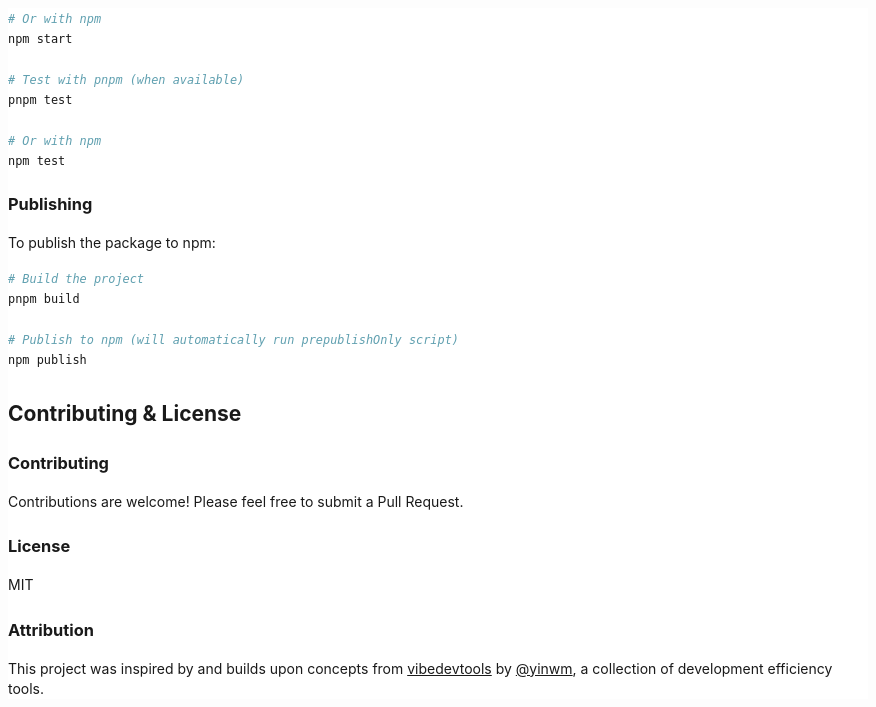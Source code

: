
 ```bash
# Or with npm
npm start

# Test with pnpm (when available)
pnpm test

# Or with npm
npm test
```

### Publishing

To publish the package to npm:

```bash
# Build the project
pnpm build

# Publish to npm (will automatically run prepublishOnly script)
npm publish
```

## Contributing & License

### Contributing
Contributions are welcome! Please feel free to submit a Pull Request.

### License
MIT

### Attribution
This project was inspired by and builds upon concepts from [vibedevtools](https://github.com/yinwm/vibedevtools) by [@yinwm](https://github.com/yinwm), a collection of development efficiency tools.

▬▬▬

● **Exercise prompt**
Print each line of the listing, starting at its first and ending with the line that holds "### Contributing", but skip any pictures.

● **Response**
Source code

:
 ```bash
# Or with npm
npm start

# Test with pnpm (when available)
pnpm test

# Or with npm
npm test
```

### Publishing

To publish the package to npm:

```bash
# Build the project
pnpm build

# Publish to npm (will automatically run prepublishOnly script)
npm publish
```

## Contributing & License

### Contributing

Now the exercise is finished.